そして、この原因となったのが「ソニー製の内蔵バッテリーパック」とわかり、2006年9月29日、ソニーは、発火の恐れのある同社製ノートパソコン用リチウムイオンバッテリパックの自主交換を全世界で実施することを発表しました。
NEC、ソーテック、マウスコンピュータ、松下電器の製品には対象となるソニー製の内蔵バッテリーパックを採用されていない、またHPの製品に関しては改良され、かつ、厳重なテスト後に製品搭載されており問題ないことを確認したため対象外メーカーとなります。
これらの情報は、テレビのニュース、新聞や雑誌、ネット配信ニュース、各メーカーのWebサイトのニュースなどで広く広報されたほか、個人のホームページや個人ブログでも多数取り上げられたため、多くの方が知っていると思います。
しかしながら、視聴者や読者の興味をひくことのみを、誇張して、個人的主観をいれて、断片的な情報だけを記しており、肝心な正確な情報記載がないことが少なくありません。
本来この問題は、内蔵バッテリーパック製造時に微細な金属片が混入することにより、充電池の内部でショートしたことが原因で、充電制御システムが正常に作動せず、想定以上の高い負荷がかかり加熱や発火につながったというのが真実で、発火に至るのはレアケースなのです。パソコン部品では最大規模のリコールとなったことで注目されていますが、一般ユーザーはさほど心配はありません。
ソニー製の内蔵バッテリーパックだから危険なのでもなく、内蔵バッテリーパックがリチウムイオン充電池式だから危険ということではないのです。ただし、発火の恐れがあるのは事実であるため、今回のリコール騒動になったのです。
この「ソニー製の内蔵バッテリーパック」に関する正確な情報は、各メーカーサイトのニュース、インフォメーション、お知らせ、サポートページなどに掲載されているので、自分の利用しているノートパソコンが対象製品であるかを確認したい場合は、各メーカーサイトで最新情報を確認するとよいと思います。この件に関する情報を各メーカーの情報掲載ページに直接リンクをはって紹介している個人サイトがありますが、情報が一報、二報、三報と変化しているにもかかわらず、一報だけのページだけにしかリンクをはっていないことが多いので、必ずメーカーのトップページからサイトに入ってから最新情報を確認することをおすすめします。当サイトのトップページなどに各パソコンメーカーへのリンク集があるので活用していただければと思います。
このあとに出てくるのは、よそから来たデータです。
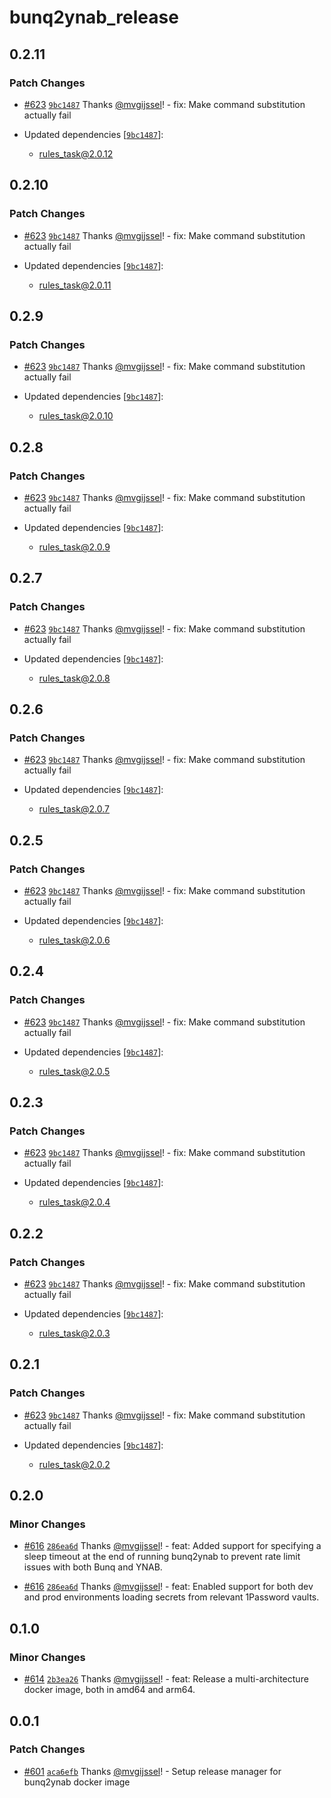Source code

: # bunq2ynab_release

## 0.2.11

### Patch Changes

- [#623](https://github.com/vgijssel/setup/pull/623) [`9bc1487`](https://github.com/vgijssel/setup/commit/9bc1487bee5d8e5d3d070f974ef695ac7407ffd7) Thanks [@mvgijssel](https://github.com/mvgijssel)! - fix: Make command substitution actually fail

- Updated dependencies [[`9bc1487`](https://github.com/vgijssel/setup/commit/9bc1487bee5d8e5d3d070f974ef695ac7407ffd7)]:
  - rules_task@2.0.12

## 0.2.10

### Patch Changes

- [#623](https://github.com/vgijssel/setup/pull/623) [`9bc1487`](https://github.com/vgijssel/setup/commit/9bc1487bee5d8e5d3d070f974ef695ac7407ffd7) Thanks [@mvgijssel](https://github.com/mvgijssel)! - fix: Make command substitution actually fail

- Updated dependencies [[`9bc1487`](https://github.com/vgijssel/setup/commit/9bc1487bee5d8e5d3d070f974ef695ac7407ffd7)]:
  - rules_task@2.0.11

## 0.2.9

### Patch Changes

- [#623](https://github.com/vgijssel/setup/pull/623) [`9bc1487`](https://github.com/vgijssel/setup/commit/9bc1487bee5d8e5d3d070f974ef695ac7407ffd7) Thanks [@mvgijssel](https://github.com/mvgijssel)! - fix: Make command substitution actually fail

- Updated dependencies [[`9bc1487`](https://github.com/vgijssel/setup/commit/9bc1487bee5d8e5d3d070f974ef695ac7407ffd7)]:
  - rules_task@2.0.10

## 0.2.8

### Patch Changes

- [#623](https://github.com/vgijssel/setup/pull/623) [`9bc1487`](https://github.com/vgijssel/setup/commit/9bc1487bee5d8e5d3d070f974ef695ac7407ffd7) Thanks [@mvgijssel](https://github.com/mvgijssel)! - fix: Make command substitution actually fail

- Updated dependencies [[`9bc1487`](https://github.com/vgijssel/setup/commit/9bc1487bee5d8e5d3d070f974ef695ac7407ffd7)]:
  - rules_task@2.0.9

## 0.2.7

### Patch Changes

- [#623](https://github.com/vgijssel/setup/pull/623) [`9bc1487`](https://github.com/vgijssel/setup/commit/9bc1487bee5d8e5d3d070f974ef695ac7407ffd7) Thanks [@mvgijssel](https://github.com/mvgijssel)! - fix: Make command substitution actually fail

- Updated dependencies [[`9bc1487`](https://github.com/vgijssel/setup/commit/9bc1487bee5d8e5d3d070f974ef695ac7407ffd7)]:
  - rules_task@2.0.8

## 0.2.6

### Patch Changes

- [#623](https://github.com/vgijssel/setup/pull/623) [`9bc1487`](https://github.com/vgijssel/setup/commit/9bc1487bee5d8e5d3d070f974ef695ac7407ffd7) Thanks [@mvgijssel](https://github.com/mvgijssel)! - fix: Make command substitution actually fail

- Updated dependencies [[`9bc1487`](https://github.com/vgijssel/setup/commit/9bc1487bee5d8e5d3d070f974ef695ac7407ffd7)]:
  - rules_task@2.0.7

## 0.2.5

### Patch Changes

- [#623](https://github.com/vgijssel/setup/pull/623) [`9bc1487`](https://github.com/vgijssel/setup/commit/9bc1487bee5d8e5d3d070f974ef695ac7407ffd7) Thanks [@mvgijssel](https://github.com/mvgijssel)! - fix: Make command substitution actually fail

- Updated dependencies [[`9bc1487`](https://github.com/vgijssel/setup/commit/9bc1487bee5d8e5d3d070f974ef695ac7407ffd7)]:
  - rules_task@2.0.6

## 0.2.4

### Patch Changes

- [#623](https://github.com/vgijssel/setup/pull/623) [`9bc1487`](https://github.com/vgijssel/setup/commit/9bc1487bee5d8e5d3d070f974ef695ac7407ffd7) Thanks [@mvgijssel](https://github.com/mvgijssel)! - fix: Make command substitution actually fail

- Updated dependencies [[`9bc1487`](https://github.com/vgijssel/setup/commit/9bc1487bee5d8e5d3d070f974ef695ac7407ffd7)]:
  - rules_task@2.0.5

## 0.2.3

### Patch Changes

- [#623](https://github.com/vgijssel/setup/pull/623) [`9bc1487`](https://github.com/vgijssel/setup/commit/9bc1487bee5d8e5d3d070f974ef695ac7407ffd7) Thanks [@mvgijssel](https://github.com/mvgijssel)! - fix: Make command substitution actually fail

- Updated dependencies [[`9bc1487`](https://github.com/vgijssel/setup/commit/9bc1487bee5d8e5d3d070f974ef695ac7407ffd7)]:
  - rules_task@2.0.4

## 0.2.2

### Patch Changes

- [#623](https://github.com/vgijssel/setup/pull/623) [`9bc1487`](https://github.com/vgijssel/setup/commit/9bc1487bee5d8e5d3d070f974ef695ac7407ffd7) Thanks [@mvgijssel](https://github.com/mvgijssel)! - fix: Make command substitution actually fail

- Updated dependencies [[`9bc1487`](https://github.com/vgijssel/setup/commit/9bc1487bee5d8e5d3d070f974ef695ac7407ffd7)]:
  - rules_task@2.0.3

## 0.2.1

### Patch Changes

- [#623](https://github.com/vgijssel/setup/pull/623) [`9bc1487`](https://github.com/vgijssel/setup/commit/9bc1487bee5d8e5d3d070f974ef695ac7407ffd7) Thanks [@mvgijssel](https://github.com/mvgijssel)! - fix: Make command substitution actually fail

- Updated dependencies [[`9bc1487`](https://github.com/vgijssel/setup/commit/9bc1487bee5d8e5d3d070f974ef695ac7407ffd7)]:
  - rules_task@2.0.2

## 0.2.0

### Minor Changes

- [#616](https://github.com/vgijssel/setup/pull/616) [`286ea6d`](https://github.com/vgijssel/setup/commit/286ea6d51987fe66961fd06a5d7c30d51063ebcb) Thanks [@mvgijssel](https://github.com/mvgijssel)! - feat: Added support for specifying a sleep timeout at the end of running bunq2ynab to prevent rate limit issues with both Bunq and YNAB.

- [#616](https://github.com/vgijssel/setup/pull/616) [`286ea6d`](https://github.com/vgijssel/setup/commit/286ea6d51987fe66961fd06a5d7c30d51063ebcb) Thanks [@mvgijssel](https://github.com/mvgijssel)! - feat: Enabled support for both dev and prod environments loading secrets from relevant 1Password vaults.

## 0.1.0

### Minor Changes

- [#614](https://github.com/vgijssel/setup/pull/614) [`2b3ea26`](https://github.com/vgijssel/setup/commit/2b3ea2690dc1cd18f4018bf2be270d48c73f6a7f) Thanks [@mvgijssel](https://github.com/mvgijssel)! - feat: Release a multi-architecture docker image, both in amd64 and arm64.

## 0.0.1

### Patch Changes

- [#601](https://github.com/vgijssel/setup/pull/601) [`aca6efb`](https://github.com/vgijssel/setup/commit/aca6efbc2afe062dbf75992b1ae6d0c37e71b8a0) Thanks [@mvgijssel](https://github.com/mvgijssel)! - Setup release manager for bunq2ynab docker image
もう少しこの件に関して「リチウムイオン充電池」について補足解説します。
当サイト「PC Life エッセンス」コーナーの「電池の種類」にて各種電池のミニ解説をしていますが、「リチウムイオン充電池」のメリットは、デジタルカメラや携帯電話の薄型タイプに採用されていることが多いため、小さくてもハイパワーであるという点に注目が集まりがちですが、それ以外にも、使い切っていない状態で充電を繰り返していると、一部の容量しか機能しなくなってしまう「メモリ効果」と呼ばれる症状の心配をほとんどする必要がないというというメリットもあるため多くのメーカーで採用され、これだけ普及したという背景があるのです。
しかしながら、「リチウムイオン充電池」にもいくつか欠点があり、その最大のものが「シビアに充電過程を制御しなければならない」ということで、これをあいまいにたしり、制御がきかなくなると、加熱や発火をおこしかねないという危険性があり、今回のリコール騒動のようなことになるのです。
この欠点を解消するために、「リチウムイオン充電池」には「バッテリパック」単位で保護回路を搭載し充電管理と安全性を確保しているのです。そのため、コスト時に割高になることが避けれません。
別にもう1つあまり知られていない欠点として、「リチウムイオン充電池」は劣化しやすく、長期間の保存には向いていないことがあげられます。逆に、頻繁に電力消費と充電を繰り返しているほうが性能を維持しやすいのです。
また、熱や湿気も性能劣化の原因になるし、落としたりぶつけたりの外圧による変形も避けなければなりません。
某Webページやブログによっては、今回の問題につい、すべてを掌握しているかのごとくの口調で各メーカー批判に熱弁をふるっていたところがありますが、本題とは無関係な間違った内容を、さも正しいと思い込んで語り、ページを通じて配信されていたことは非常に残念でなりません。
今回の問題を知っている人の中には、リコールを実施しているメーカーのノートパソコンは買わない……とか、「リチウムイオン充電池」搭載のノートパソコンは買わない……などと思っている方もいるかもしれませんが、真実の情報を知れば、さほど心配する必要はないことがわかるはずです。
また、今回の問題を逆手にとれば、「世界規模でリコールを実施したり、対象製品は勿論のこと、全ての製品に関して再検証している現在だからこそ、安全なパソコンを手に入れることができる」とも解釈できるのではないかと思います。
加えて、このような各種製品の問題が発生することを前提に考えれば、製品を購入し問題が発生しても、メーカーの担当部署から直接連絡がとれるように、面倒がらずにメーカーへの「ユーザー登録」をしておくことをおすすめします。
よりよい PC Life の一助になれば幸いです。